WHAT TO WORK ON:
The answer is the first line of the listing and every line after it through the one containing "Beyond fixed effect", exact, with pictures removed.

======== MATERIAL FOR THIS EXERCISE

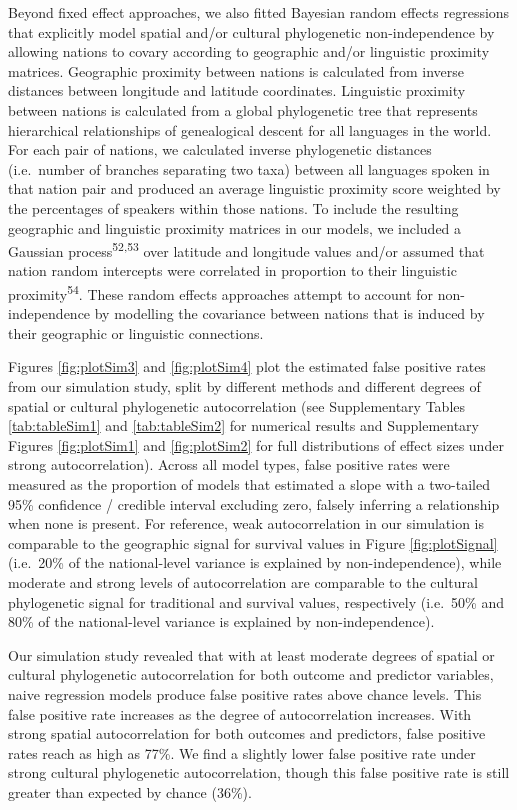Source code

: \documentclass[
  man,floatsintext]{apa6}
\begin{document}
Beyond fixed effect approaches, we also fitted Bayesian random effects regressions that explicitly model spatial and/or cultural phylogenetic non-independence by allowing nations to covary according to geographic and/or linguistic proximity matrices. Geographic proximity between nations is calculated from inverse distances between longitude and latitude coordinates. Linguistic proximity between nations is calculated from a global phylogenetic tree that represents hierarchical relationships of genealogical descent for all languages in the world. For each pair of nations, we calculated inverse phylogenetic distances (i.e.~number of branches separating two taxa) between all languages spoken in that nation pair and produced an average linguistic proximity score weighted by the percentages of speakers within those nations. To include the resulting geographic and linguistic proximity matrices in our models, we included a Gaussian process\textsuperscript{52,53} over latitude and longitude values and/or assumed that nation random intercepts were correlated in proportion to their linguistic proximity\textsuperscript{54}. These random effects approaches attempt to account for non-independence by modelling the covariance between nations that is induced by their geographic or linguistic connections.

Figures \ref{fig:plotSim3} and \ref{fig:plotSim4} plot the estimated false positive rates from our simulation study, split by different methods and different degrees of spatial or cultural phylogenetic autocorrelation (see Supplementary Tables \ref{tab:tableSim1} and \ref{tab:tableSim2} for numerical results and Supplementary Figures \ref{fig:plotSim1} and \ref{fig:plotSim2} for full distributions of effect sizes under strong autocorrelation). Across all model types, false positive rates were measured as the proportion of models that estimated a slope with a two-tailed 95\% confidence / credible interval excluding zero, falsely inferring a relationship when none is present. For reference, weak autocorrelation in our simulation is comparable to the geographic signal for survival values in Figure \ref{fig:plotSignal} (i.e.~20\% of the national-level variance is explained by non-independence), while moderate and strong levels of autocorrelation are comparable to the cultural phylogenetic signal for traditional and survival values, respectively (i.e.~50\% and 80\% of the national-level variance is explained by non-independence).

Our simulation study revealed that with at least moderate degrees of spatial or cultural phylogenetic autocorrelation for both outcome and predictor variables, naive regression models produce false positive rates above chance levels. This false positive rate increases as the degree of autocorrelation increases. With strong spatial autocorrelation for both outcomes and predictors, false positive rates reach as high as 77\%. We find a slightly lower false positive rate under strong cultural phylogenetic autocorrelation, though this false positive rate is still greater than expected by chance (36\%).
\end{document}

================

RESPONSE BELOW:
Source code

: \documentclass[
  man,floatsintext]{apa6}
\begin{document}
Beyond fixed effect approaches, we also fitted Bayesian random effects regressions that explicitly model spatial and/or cultural phylogenetic non-independence by allowing nations to covary according to geographic and/or linguistic proximity matrices. Geographic proximity between nations is calculated from inverse distances between longitude and latitude coordinates. Linguistic proximity between nations is calculated from a global phylogenetic tree that represents hierarchical relationships of genealogical descent for all languages in the world. For each pair of nations, we calculated inverse phylogenetic distances (i.e.~number of branches separating two taxa) between all languages spoken in that nation pair and produced an average linguistic proximity score weighted by the percentages of speakers within those nations. To include the resulting geographic and linguistic proximity matrices in our models, we included a Gaussian process\textsuperscript{52,53} over latitude and longitude values and/or assumed that nation random intercepts were correlated in proportion to their linguistic proximity\textsuperscript{54}. These random effects approaches attempt to account for non-independence by modelling the covariance between nations that is induced by their geographic or linguistic connections.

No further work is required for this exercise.